We are still interested in proposal feedback and mentor volunteers.

-Taylor

> On Aug 6, 2018, at 10:47 AM, P. Taylor Goetz <ptgo...@apache.org> wrote:
> 
> I would like to propose DLab as an Apache Incubator project.
> 
> The text of the proposal can be found below as well as on the Incubator wiki:
> 
> https://wiki.apache.org/incubator/DLabProposal
> 
> We are seeking additional mentors and would welcome anyone who would like to 
> volunteer.
> 
> -Taylor
> 
> 
> = DLab Proposal =
> 
> == Abstract ==
> DLab is a platform for creating self-service, exploratory data science 
> environments in the cloud using best-of-breed data science tools.
> 
> DLab includes a self-service web console, used to create and manage 
> exploratory environments. It allows teams to spin up analytical environments 
> with just a single click of a mouse. Once established, the environment can be 
> managed by an analytical team itself, leveraging simple and easy-to-use 
> web-based interface.
> 
> == Proposal ==
> In order to work effectively, data scientists rely on a varying suite of 
> analytics tools that are readily available. However, many of those tools are 
> non-trivial to set up in terms of hardware provisioning, software 
> installation, configuration, and deployment. Setting up a collaborative, 
> multi-tenant development environment for data scientists consumes substantial 
> IT and DevOps resources, as well as time. These factors often combine to 
> hinder the agility and effectiveness of data science teams within an 
> organization. Current solutions are largely closed source and/or proprietary, 
> and committing to a given solution introduces the potential for vendor 
> lock-in.
> 
> EPAM Systems developed DLab in response to the lack of open source, 
> permissibly licensed solutions to better enable data science workflows. The 
> ALv2 was selected to encourage open development and user adoption. DLab was 
> open sourced on Dec 29, 2016 and is under active development with support 
> from EPAM Systems.
> 
> We believe DLab is a unique solution with no current open source equivalent. 

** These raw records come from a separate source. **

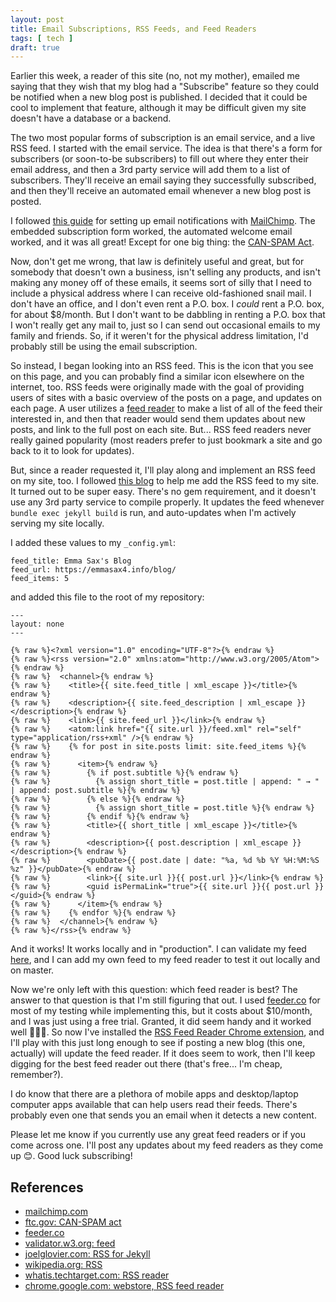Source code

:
 ```yaml
---
layout: post
title: Email Subscriptions, RSS Feeds, and Feed Readers
tags: [ tech ]
draft: true
---
```


Earlier this week, a reader of this site (no, not my mother), emailed me saying that they wish that my blog had a "Subscribe" feature so they could be notified when a new blog post is published. I decided that it could be cool to implement that feature, although it may be difficult given my site doesn't have a database or a backend.

The two most popular forms of subscription is an email service, and a live RSS feed. I started with the email service. The idea is that there's a form for subscribers (or soon-to-be subscribers) to fill out where they enter their email address, and then a 3rd party service will add them to a list of subscribers. They'll receive an email saying they successfully subscribed, and then they'll receive an automated email whenever a new blog post is posted.

I followed <a href="https://blog.webjeda.com/jekyll-subscribe-form/" target="_blank">this guide</a> for setting up email notifications with <a href="https://mailchimp.com/" target="_blank">MailChimp</a>. The embedded subscription form worked, the automated welcome email worked, and it was all great! Except for one big thing: the <a href="https://www.ftc.gov/tips-advice/business-center/guidance/can-spam-act-compliance-guide-business" target="_blank">CAN-SPAM Act</a>.

Now, don't get me wrong, that law is definitely useful and great, but for somebody that doesn't own a business, isn't selling any products, and isn't making any money off of these emails, it seems sort of silly that I need to include a physical address where I can receive old-fashioned snail mail. I don't have an office, and I don't even rent a P.O. box. I _could_ rent a P.O. box, for about $8/month. But I don't want to be dabbling in renting a P.O. box that I won't really get any mail to, just so I can send out occasional emails to my family and friends. So, if it weren't for the physical address limitation, I'd probably still be using the email subscription.

So instead, I began looking into an RSS feed. This is the <i color="orange" data-feather="rss"></i> icon that you see on this page, and you can probably find a similar icon elsewhere on the internet, too. RSS feeds were originally made with the goal of providing users of sites with a basic overview of the posts on a page, and updates on each page. A user utilizes a <a href="https://whatis.techtarget.com/definition/RSS-reader" target="_blank">feed reader</a> to make a list of all of the feed their interested in, and then that reader would send them updates about new posts, and link to the full post on each site. But... RSS feed readers never really gained popularity (most readers prefer to just bookmark a site and go back to it to look for updates).

But, since a reader requested it, I'll play along and implement an RSS feed on my site, too. I followed <a href="https://joelglovier.com/writing/rss-for-jekyll" target="_blank">this blog</a> to help me add the RSS feed to my site. It turned out to be super easy. There's no gem requirement, and it doesn't use any 3rd party service to compile properly. It updates the feed whenever `bundle exec jekyll build` is run, and auto-updates when I'm actively serving my site locally.

I added these values to my `_config.yml`:
```
feed_title: Emma Sax's Blog
feed_url: https://emmasax4.info/blog/
feed_items: 5
```
and added this file to the root of my repository:
```
---
layout: none
---

{% raw %}<?xml version="1.0" encoding="UTF-8"?>{% endraw %}
{% raw %}<rss version="2.0" xmlns:atom="http://www.w3.org/2005/Atom">{% endraw %}
{% raw %}  <channel>{% endraw %}
{% raw %}    <title>{{ site.feed_title | xml_escape }}</title>{% endraw %}
{% raw %}    <description>{{ site.feed_description | xml_escape }}</description>{% endraw %}
{% raw %}    <link>{{ site.feed_url }}</link>{% endraw %}
{% raw %}    <atom:link href="{{ site.url }}/feed.xml" rel="self" type="application/rss+xml" />{% endraw %}
{% raw %}    {% for post in site.posts limit: site.feed_items %}{% endraw %}
{% raw %}      <item>{% endraw %}
{% raw %}        {% if post.subtitle %}{% endraw %}
{% raw %}          {% assign short_title = post.title | append: " → " | append: post.subtitle %}{% endraw %}
{% raw %}        {% else %}{% endraw %}
{% raw %}          {% assign short_title = post.title %}{% endraw %}
{% raw %}        {% endif %}{% endraw %}
{% raw %}        <title>{{ short_title | xml_escape }}</title>{% endraw %}
{% raw %}        <description>{{ post.description | xml_escape }}</description>{% endraw %}
{% raw %}        <pubDate>{{ post.date | date: "%a, %d %b %Y %H:%M:%S %z" }}</pubDate>{% endraw %}
{% raw %}        <link>{{ site.url }}{{ post.url }}</link>{% endraw %}
{% raw %}        <guid isPermaLink="true">{{ site.url }}{{ post.url }}</guid>{% endraw %}
{% raw %}      </item>{% endraw %}
{% raw %}    {% endfor %}{% endraw %}
{% raw %}  </channel>{% endraw %}
{% raw %}</rss>{% endraw %}
```

And it works! It works locally and in "production". I can validate my feed <a href="https://validator.w3.org/feed/" target="_blank">here</a>, and I can add my own feed to my feed reader to test it out locally and on master.

Now we're only left with this question: which feed reader is best? The answer to that question is that I'm still figuring that out. I used <a href="https://feeder.co/reader" target="_blank">feeder.co</a> for most of my testing while implementing this, but it costs about $10/month, and I was just using a free trial. Granted, it did seem handy and it worked well 🤷🏻‍♀️. So now I've installed the <a href="https://chrome.google.com/webstore/detail/rss-feed-reader/cdlhhcmmdobckneongkkmgigcimeibpf" target="_blank">RSS Feed Reader Chrome extension</a>, and I'll play with this just long enough to see if posting a new blog (this one, actually) will update the feed reader. If it does seem to work, then I'll keep digging for the best feed reader out there (that's free... I'm cheap, remember?).

I do know that there are a plethora of mobile apps and desktop/laptop computer apps available that can help users read their feeds. There's probably even one that sends you an email when it detects a new content.

Please let me know if you currently use any great feed readers or if you come across one. I'll post any updates about my feed readers as they come up 😊. Good luck subscribing!

## References

* <a href="https://mailchimp.com/" target="_blank">mailchimp.com</a>
* <a href="https://www.ftc.gov/tips-advice/business-center/guidance/can-spam-act-compliance-guide-business" target="_blank">ftc.gov: CAN-SPAM act</a>
* <a href="https://feeder.co" target="_blank">feeder.co</a>
* <a href="https://validator.w3.org/feed/" target="_blank">validator.w3.org: feed</a>
* <a href="https://joelglovier.com/writing/rss-for-jekyll" target="_blank">joelglovier.com: RSS for Jekyll</a>
* <a href="https://en.wikipedia.org/wiki/RSS" target="_blank">wikipedia.org: RSS</a>
* <a href="https://whatis.techtarget.com/definition/RSS-reader" target="_blank">whatis.techtarget.com: RSS reader</a>
* <a href="https://chrome.google.com/webstore/detail/rss-feed-reader/cdlhhcmmdobckneongkkmgigcimeibpf" target="_blank">chrome.google.com: webstore, RSS feed reader</a>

> Our primary goals of incubation are to grow and diversify the DLab community 
> to ensure its long-term sustainability.
> 
> == Rationale ==
> DLab is a platform that provides data scientists with the ability to 
> self-provision, without IT support, exploratory and production environments 
> with their preferred set of tools installed and pre-configured. Tool options 
> include, but are not limited to:
> 
> * Apache Spark
> * Apache Flink (planned)
> * Apache Zeppelin
> * Jupyter
> * TensorFlow + Jupyter
> * Deep Learning + Jupyter
> 
> DLab leverages cloud computing providers for virtual hardware provisioning 
> and currently supports the following:
> 
> * Amazon Web Services (AWS)
> * Microsoft Azure
> * Google Compute Platform (GCP) (under development)
> 
> DLab offers git-based collaboration tools for data scientists and developers 
> and integrates with the following git service providers:
> 
> * GItHub
> * GitLab
> * BitBucket
> 
> Additionally, DLab includes the option to configure the UnGit tool in an 
> environment to facilitate collaboration.

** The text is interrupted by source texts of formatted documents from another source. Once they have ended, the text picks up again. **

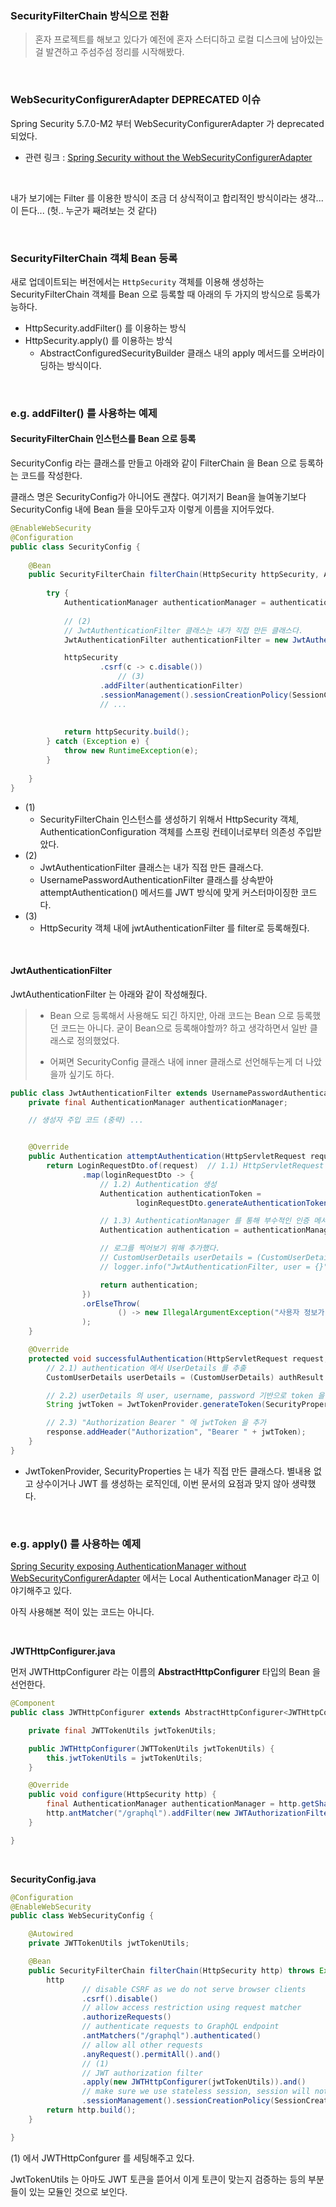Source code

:### SecurityFilterChain 방식으로 전환

> 혼자 프로젝트를 해보고 있다가 예전에 혼자 스터디하고 로컬 디스크에 남아있는 걸 발견하고 주섬주섬 정리를 시작해봤다.

<br>



### WebSecurityConfigurerAdapter DEPRECATED 이슈

Spring Security 5.7.0-M2 부터 WebSecurityConfigurerAdapter 가 deprecated 되었다. 

- 관련 링크 : [Spring Security without the WebSecurityConfigurerAdapter](https://spring.io/blog/2022/02/21/spring-security-without-the-websecurityconfigureradapter)

<br>

내가 보기에는 Filter 를 이용한 방식이 조금 더 상식적이고 합리적인 방식이라는 생각...이 든다... (헛.. 누군가 째려보는 것 같다) 

<br>



### SecurityFilterChain 객체 Bean 등록

새로 업데이트되는 버전에서는 `HttpSecurity` 객체를 이용해 생성하는  SecurityFilterChain 객체를 Bean 으로 등록할 때 아래의 두 가지의 방식으로 등록가능하다.

- HttpSecurity.addFilter() 를 이용하는 방식
- HttpSecurity.apply() 를 이용하는 방식
  - AbstractConfiguredSecurityBuilder 클래스 내의 apply 메서드를 오버라이딩하는 방식이다.

<br>



### e.g. addFilter() 를 사용하는 예제

#### SecurityFilterChain 인스턴스를 Bean 으로 등록

SecurityConfig 라는 클래스를 만들고 아래와 같이 FilterChain 을 Bean 으로 등록하는 코드를 작성한다.

클래스 명은 SecurityConfig가 아니어도 괜찮다. 여기저기 Bean을 늘여놓기보다 SecurityConfig 내에 Bean 들을 모아두고자 이렇게 이름을 지어두었다.

```java
@EnableWebSecurity
@Configuration
public class SecurityConfig {
  
    @Bean
    public SecurityFilterChain filterChain(HttpSecurity httpSecurity, AuthenticationConfiguration authenticationConfiguration){ // (1)
        
        try {
            AuthenticationManager authenticationManager = authenticationConfiguration.getAuthenticationManager();
          	
          	// (2)
          	// JwtAuthenticationFilter 클래스는 내가 직접 만든 클래스다.
            JwtAuthenticationFilter authenticationFilter = new JwtAuthenticationFilter(authenticationManager);

            httpSecurity
                    .csrf(c -> c.disable())
              			// (3)
                    .addFilter(authenticationFilter)
                    .sessionManagement().sessionCreationPolicy(SessionCreationPolicy.STATELESS)
                	// ...
                
            
            return httpSecurity.build();
        } catch (Exception e) {
            throw new RuntimeException(e);
        }
        
    }
}
```



- (1)
  - SecurityFilterChain 인스턴스를 생성하기 위해서 HttpSecurity 객체, AuthenticationConfiguration 객체를 스프링 컨테이너로부터 의존성 주입받았다.
- (2)
  - JwtAuthenticationFilter 클래스는 내가 직접 만든 클래스다. 
  - UsernamePasswordAuthenticationFilter 클래스를 상속받아 attemptAuthentication() 메서드를 JWT 방식에 맞게 커스터마이징한 코드다.
- (3)
  - HttpSecurity 객체 내에 jwtAuthenticationFilter 를 filter로 등록해줬다.

<br>



#### JwtAuthenticationFilter

JwtAuthenticationFilter 는 아래와 같이 작성해줬다. 

> - Bean 으로 등록해서 사용해도 되긴 하지만, 아래 코드는 Bean 으로 등록했던 코드는 아니다. 굳이 Bean으로 등록해야할까? 하고 생각하면서 일반 클래스로 정의했었다.
>
> - 어쩌면 SecurityConfig 클래스 내에 inner 클래스로 선언해두는게 더 나았을까 싶기도 하다.



```java
public class JwtAuthenticationFilter extends UsernamePasswordAuthenticationFilter {
    private final AuthenticationManager authenticationManager;

  	// 생성자 주입 코드 (중략) ...


    @Override
    public Authentication attemptAuthentication(HttpServletRequest request, HttpServletResponse response) throws AuthenticationException {
        return LoginRequestDto.of(request)  // 1.1) HttpServletRequest 에서 userId, password 추출
                .map(loginRequestDto -> {
                    // 1.2) Authentication 생성
                    Authentication authenticationToken =
                            loginRequestDto.generateAuthenticationToken();

                    // 1.3) AuthenticationManager 를 통해 부수적인 인증 메서드들 내부 호출
                    Authentication authentication = authenticationManager.authenticate(authenticationToken);

                    // 로그를 찍어보기 위해 추가했다.
                    // CustomUserDetails userDetails = (CustomUserDetails) authentication.getPrincipal();
                    // logger.info("JwtAuthenticationFilter, user = {}", userDetails.getUsername());

                    return authentication;
                })
                .orElseThrow(
                        () -> new IllegalArgumentException("사용자 정보가 부정확합니다.")
                );
    }

    @Override
    protected void successfulAuthentication(HttpServletRequest request, HttpServletResponse response, FilterChain chain, Authentication authResult) throws IOException, ServletException {
        // 2.1) authentication 에서 UserDetails 를 추출
        CustomUserDetails userDetails = (CustomUserDetails) authResult.getPrincipal();

        // 2.2) userDetails 의 user, username, password 기반으로 token 을 생성
        String jwtToken = JwtTokenProvider.generateToken(SecurityProperties.key, userDetails);

        // 2.3) "Authorization Bearer " 에 jwtToken 을 추가
        response.addHeader("Authorization", "Bearer " + jwtToken);
    }
}

```

- JwtTokenProvider, SecurityProperties 는 내가 직접 만든 클래스다. 별내용 없고 상수이거나 JWT 를 생성하는 로직인데, 이번 문서의 요점과 맞지 않아 생략했다.



<br>



### e.g. apply() 를 사용하는 예제

[Spring Security exposing AuthenticationManager without WebSecurityConfigurerAdapter](https://stackoverflow.com/questions/71281032/spring-security-exposing-authenticationmanager-without-websecurityconfigureradap) 에서는 Local AuthenticationManager 라고 이야기해주고 있다.

아직 사용해본 적이 있는 코드는 아니다.

<br>



**JWTHttpConfigurer.java**

먼저 JWTHttpConfigurer 라는 이름의 **AbstractHttpConfigurer** 타입의 Bean 을 선언한다.

```java
@Component
public class JWTHttpConfigurer extends AbstractHttpConfigurer<JWTHttpConfigurer, HttpSecurity> {

    private final JWTTokenUtils jwtTokenUtils;

    public JWTHttpConfigurer(JWTTokenUtils jwtTokenUtils) {
        this.jwtTokenUtils = jwtTokenUtils;
    }

    @Override
    public void configure(HttpSecurity http) {
        final AuthenticationManager authenticationManager = http.getSharedObject(AuthenticationManager.class);
        http.antMatcher("/graphql").addFilter(new JWTAuthorizationFilter(authenticationManager, jwtTokenUtils));
    }

}
```

<br>





**SecurityConfig.java**

```java
@Configuration
@EnableWebSecurity
public class WebSecurityConfig {

    @Autowired
    private JWTTokenUtils jwtTokenUtils;

    @Bean
    public SecurityFilterChain filterChain(HttpSecurity http) throws Exception {
        http
                // disable CSRF as we do not serve browser clients
                .csrf().disable()
                // allow access restriction using request matcher
                .authorizeRequests()
                // authenticate requests to GraphQL endpoint
                .antMatchers("/graphql").authenticated()
                // allow all other requests
                .anyRequest().permitAll().and()
            	// (1)
                // JWT authorization filter
                .apply(new JWTHttpConfigurer(jwtTokenUtils)).and()
                // make sure we use stateless session, session will not be used to store user's state
                .sessionManagement().sessionCreationPolicy(SessionCreationPolicy.STATELESS);
        return http.build();
    }

}
```

(1) 에서 JWTHttpConfgurer 를 세팅해주고 있다.

JwtTokenUtils 는 아마도 JWT 토큰을 뜯어서 이게 토큰이 맞는지 검증하는 등의 부분들이 있는 모듈인 것으로 보인다.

> Finally, DLab integrates closely with many security and SSO offerings, 
> including:
> 
> * LDAP
> * Microsoft Active Directory
> * AWS Identity Access Management service
> 
> DLab was designed from the ground up to be highly configurable, flexible, and 
> extensible platform. We believe these qualities will encourage community 
> growth by enabling contributors to easily add new integrations and extensions.
> 
> == Initial Goals ==
> The initial goal will be to move the existing codebase to Apache and 
> integrate with the Apache development process and infrastructure. A primary 
> goal of incubation will be to grow and diversify the DLab PPMC. We are well 
> aware that the project community is comprised of individuals from a single 
> company. We aim to change that during incubation.
> 
> == Current Status ==
> As previously mentioned, DLab is under active development at EPAM Systems, 
> and is being used in a number of production deployments:
> 
> * [An investment company] is using DLab as an AWS-based analytics platform 
> for their data scientists to provide a convenient way to perform multi-tenant 
> data analytics. This enables data scientists to easily provision work 
> environments with integrated data sources based on Elasticsearch, Apache 
> HBase, and Neo4j, and utilizing Apache Spark. This enabled a “one click”, 
> self service option for users to provision an environment with the necessary 
> tools and data.
> 
> * [An electronics manufacturing company] leverages DLab for data quality, 
> data exploration, and analytics. The company’s data scientists leverage DLab 
> to work with data sources that have been transferred to the cloud in order to 
> find new insights on the data, and help the implementation team define 
> requirements for data engineering. The main goal is to increase the 
> utilization of various tools by decreasing time to deployment.
> 
> * [A retail company] is using DLab as an image recognition framework, to 
> enable automated restocking of inventory.
> 
> * [A travel company] is using DLab to create recommendation engine that will 
> allow end users to find more relevant accommodations faster and at a lower 
> cost.
> 
> === Meritocracy ===
> We value meritocracy and we understand that it is the basis for an open 
> community that encourages multiple companies and individuals to contribute 
> and be invested in the project’s future. We will encourage and monitor 
> participation and make sure to extend privileges and responsibilities to all 
> contributors.
> 
> === Community ===
> DLab is currently being used by developers at EPAM and a gowing number of 
> customers are actively using it in production environments. By bringing DLab 
> to Apache we hope to broaden and diversity the user and developer community 
> through open collaboration.
> 
> === Core Developers ===
> DLab was initially developed at EPAM Systems and is under active development. 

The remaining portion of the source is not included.